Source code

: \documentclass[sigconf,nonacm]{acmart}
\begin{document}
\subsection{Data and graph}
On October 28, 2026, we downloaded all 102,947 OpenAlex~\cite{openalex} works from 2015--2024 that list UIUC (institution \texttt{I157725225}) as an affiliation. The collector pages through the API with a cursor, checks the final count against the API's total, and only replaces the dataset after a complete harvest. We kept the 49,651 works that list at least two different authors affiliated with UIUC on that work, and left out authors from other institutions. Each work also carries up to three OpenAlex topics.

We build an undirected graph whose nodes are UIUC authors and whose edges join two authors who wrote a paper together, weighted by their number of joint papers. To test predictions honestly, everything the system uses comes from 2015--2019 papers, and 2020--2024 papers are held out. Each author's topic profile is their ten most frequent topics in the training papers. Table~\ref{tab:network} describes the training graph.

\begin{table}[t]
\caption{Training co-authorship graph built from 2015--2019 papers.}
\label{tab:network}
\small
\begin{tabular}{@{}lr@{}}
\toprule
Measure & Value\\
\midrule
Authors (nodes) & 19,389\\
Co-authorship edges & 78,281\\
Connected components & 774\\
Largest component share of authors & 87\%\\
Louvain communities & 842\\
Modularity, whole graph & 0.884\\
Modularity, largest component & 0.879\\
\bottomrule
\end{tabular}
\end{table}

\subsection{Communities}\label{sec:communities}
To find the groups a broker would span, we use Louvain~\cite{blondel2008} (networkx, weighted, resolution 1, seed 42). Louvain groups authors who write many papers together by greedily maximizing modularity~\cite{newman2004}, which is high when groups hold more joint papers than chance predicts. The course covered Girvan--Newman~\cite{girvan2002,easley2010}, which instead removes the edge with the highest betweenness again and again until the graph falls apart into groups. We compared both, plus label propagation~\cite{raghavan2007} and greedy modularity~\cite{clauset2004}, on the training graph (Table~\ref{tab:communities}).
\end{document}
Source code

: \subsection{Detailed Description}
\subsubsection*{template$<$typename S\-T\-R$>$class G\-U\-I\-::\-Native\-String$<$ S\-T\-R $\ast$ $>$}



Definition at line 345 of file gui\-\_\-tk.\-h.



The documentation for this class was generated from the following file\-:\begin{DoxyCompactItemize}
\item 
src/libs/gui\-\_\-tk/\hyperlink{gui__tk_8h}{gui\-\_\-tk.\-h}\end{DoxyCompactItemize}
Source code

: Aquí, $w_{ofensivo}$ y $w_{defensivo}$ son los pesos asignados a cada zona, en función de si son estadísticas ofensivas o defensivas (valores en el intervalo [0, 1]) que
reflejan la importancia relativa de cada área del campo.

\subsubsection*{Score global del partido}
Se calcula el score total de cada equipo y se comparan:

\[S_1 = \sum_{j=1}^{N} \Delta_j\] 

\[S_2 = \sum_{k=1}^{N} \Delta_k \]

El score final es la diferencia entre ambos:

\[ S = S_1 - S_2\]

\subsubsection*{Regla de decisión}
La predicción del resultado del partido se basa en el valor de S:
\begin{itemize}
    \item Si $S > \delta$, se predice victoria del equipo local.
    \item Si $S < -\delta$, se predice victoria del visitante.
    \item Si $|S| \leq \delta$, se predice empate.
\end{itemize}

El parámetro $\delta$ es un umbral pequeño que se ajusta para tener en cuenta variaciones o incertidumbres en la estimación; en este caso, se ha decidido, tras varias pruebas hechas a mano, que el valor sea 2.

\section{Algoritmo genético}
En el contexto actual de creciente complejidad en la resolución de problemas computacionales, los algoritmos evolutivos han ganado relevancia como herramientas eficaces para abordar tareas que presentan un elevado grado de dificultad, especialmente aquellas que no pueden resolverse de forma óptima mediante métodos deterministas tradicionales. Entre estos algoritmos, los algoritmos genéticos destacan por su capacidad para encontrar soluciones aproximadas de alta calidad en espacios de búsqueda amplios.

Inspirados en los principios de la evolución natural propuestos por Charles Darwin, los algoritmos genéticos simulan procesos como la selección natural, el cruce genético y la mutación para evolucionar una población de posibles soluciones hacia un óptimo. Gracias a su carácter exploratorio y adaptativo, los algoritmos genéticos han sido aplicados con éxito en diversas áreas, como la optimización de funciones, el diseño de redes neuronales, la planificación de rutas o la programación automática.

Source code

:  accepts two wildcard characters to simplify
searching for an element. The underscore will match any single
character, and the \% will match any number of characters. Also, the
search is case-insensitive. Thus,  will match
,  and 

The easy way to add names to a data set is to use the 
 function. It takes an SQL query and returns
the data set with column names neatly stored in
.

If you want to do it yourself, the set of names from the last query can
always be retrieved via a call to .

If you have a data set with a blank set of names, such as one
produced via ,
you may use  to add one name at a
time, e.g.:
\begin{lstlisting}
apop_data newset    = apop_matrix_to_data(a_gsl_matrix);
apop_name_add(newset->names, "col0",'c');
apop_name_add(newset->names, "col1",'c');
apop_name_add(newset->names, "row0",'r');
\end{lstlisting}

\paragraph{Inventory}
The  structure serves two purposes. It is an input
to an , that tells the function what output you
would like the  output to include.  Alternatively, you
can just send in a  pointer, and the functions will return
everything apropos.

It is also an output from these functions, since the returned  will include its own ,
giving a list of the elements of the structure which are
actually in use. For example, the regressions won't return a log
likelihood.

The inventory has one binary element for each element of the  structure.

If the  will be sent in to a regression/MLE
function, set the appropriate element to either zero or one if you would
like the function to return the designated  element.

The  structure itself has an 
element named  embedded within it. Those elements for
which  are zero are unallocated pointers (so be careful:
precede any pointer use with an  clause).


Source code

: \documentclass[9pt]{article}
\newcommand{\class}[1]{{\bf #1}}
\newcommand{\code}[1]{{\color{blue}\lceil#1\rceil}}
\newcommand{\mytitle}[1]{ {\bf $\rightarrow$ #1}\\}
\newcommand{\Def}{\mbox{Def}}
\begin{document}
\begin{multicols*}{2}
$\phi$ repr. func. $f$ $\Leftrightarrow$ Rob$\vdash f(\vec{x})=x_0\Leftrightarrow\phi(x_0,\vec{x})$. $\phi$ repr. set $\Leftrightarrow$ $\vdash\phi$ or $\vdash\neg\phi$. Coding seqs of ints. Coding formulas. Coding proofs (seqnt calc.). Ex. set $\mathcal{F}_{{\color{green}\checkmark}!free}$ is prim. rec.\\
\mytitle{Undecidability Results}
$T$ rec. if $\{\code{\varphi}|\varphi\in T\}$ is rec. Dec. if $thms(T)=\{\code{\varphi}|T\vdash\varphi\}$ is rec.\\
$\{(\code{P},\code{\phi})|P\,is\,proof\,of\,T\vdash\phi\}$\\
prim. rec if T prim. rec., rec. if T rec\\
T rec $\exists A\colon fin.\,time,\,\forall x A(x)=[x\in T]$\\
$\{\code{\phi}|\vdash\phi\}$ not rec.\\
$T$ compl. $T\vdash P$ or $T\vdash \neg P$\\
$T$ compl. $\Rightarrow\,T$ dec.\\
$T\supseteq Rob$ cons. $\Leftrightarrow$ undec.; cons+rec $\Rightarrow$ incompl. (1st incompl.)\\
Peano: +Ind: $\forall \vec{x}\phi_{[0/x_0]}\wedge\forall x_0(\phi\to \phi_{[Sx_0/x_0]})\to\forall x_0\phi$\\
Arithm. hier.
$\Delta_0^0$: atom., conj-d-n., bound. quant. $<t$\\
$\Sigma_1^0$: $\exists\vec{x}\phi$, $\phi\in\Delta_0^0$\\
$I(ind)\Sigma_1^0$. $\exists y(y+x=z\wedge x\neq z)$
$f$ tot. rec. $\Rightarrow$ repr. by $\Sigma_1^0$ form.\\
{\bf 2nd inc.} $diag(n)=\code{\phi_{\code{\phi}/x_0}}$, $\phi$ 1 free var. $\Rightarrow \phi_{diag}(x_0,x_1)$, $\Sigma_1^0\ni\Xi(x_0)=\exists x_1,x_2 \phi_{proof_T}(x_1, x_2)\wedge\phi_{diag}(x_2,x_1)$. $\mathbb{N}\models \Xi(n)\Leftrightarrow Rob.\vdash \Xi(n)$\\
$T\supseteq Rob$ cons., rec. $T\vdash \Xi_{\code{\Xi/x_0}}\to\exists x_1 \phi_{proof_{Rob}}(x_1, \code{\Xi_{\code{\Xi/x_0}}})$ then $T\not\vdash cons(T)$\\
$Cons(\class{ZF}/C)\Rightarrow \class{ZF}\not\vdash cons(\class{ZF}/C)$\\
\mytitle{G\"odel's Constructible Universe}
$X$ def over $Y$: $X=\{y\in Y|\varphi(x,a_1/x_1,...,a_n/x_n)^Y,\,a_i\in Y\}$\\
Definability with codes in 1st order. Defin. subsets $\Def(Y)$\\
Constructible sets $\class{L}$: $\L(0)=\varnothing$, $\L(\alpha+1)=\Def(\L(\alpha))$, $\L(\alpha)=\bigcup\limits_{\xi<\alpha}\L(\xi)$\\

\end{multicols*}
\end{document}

**Work required**
Could you retype exactly the lines above, starting at the line that contains "always be retrieved via a call to ." and ending at the line that contains "is rec. Dec.", and nothing more?

**Exercise result**
always be retrieved via a call to .

If you have a data set with a blank set of names, such as one
produced via ,
you may use  to add one name at a
time, e.g.:
\begin{lstlisting}
apop_data newset    = apop_matrix_to_data(a_gsl_matrix);
apop_name_add(newset->names, "col0",'c');
apop_name_add(newset->names, "col1",'c');
apop_name_add(newset->names, "row0",'r');
\end{lstlisting}

\paragraph{Inventory}
The  structure serves two purposes. It is an input
to an , that tells the function what output you
would like the  output to include.  Alternatively, you
can just send in a  pointer, and the functions will return
everything apropos.

It is also an output from these functions, since the returned  will include its own ,
giving a list of the elements of the structure which are
actually in use. For example, the regressions won't return a log
likelihood.

The inventory has one binary element for each element of the  structure.

If the  will be sent in to a regression/MLE
function, set the appropriate element to either zero or one if you would
like the function to return the designated  element.

The  structure itself has an 
element named  embedded within it. Those elements for
which  are zero are unallocated pointers (so be careful:
precede any pointer use with an  clause).


Source code

: \documentclass[9pt]{article}
\newcommand{\class}[1]{{\bf #1}}
\newcommand{\code}[1]{{\color{blue}\lceil#1\rceil}}
\newcommand{\mytitle}[1]{ {\bf $\rightarrow$ #1}\\}
\newcommand{\Def}{\mbox{Def}}
\begin{document}
\begin{multicols*}{2}
$\phi$ repr. func. $f$ $\Leftrightarrow$ Rob$\vdash f(\vec{x})=x_0\Leftrightarrow\phi(x_0,\vec{x})$. $\phi$ repr. set $\Leftrightarrow$ $\vdash\phi$ or $\vdash\neg\phi$. Coding seqs of ints. Coding formulas. Coding proofs (seqnt calc.). Ex. set $\mathcal{F}_{{\color{green}\checkmark}!free}$ is prim. rec.\\
\mytitle{Undecidability Results}
$T$ rec. if $\{\code{\varphi}|\varphi\in T\}$ is rec. Dec. if $thms(T)=\{\code{\varphi}|T\vdash\varphi\}$ is rec.\\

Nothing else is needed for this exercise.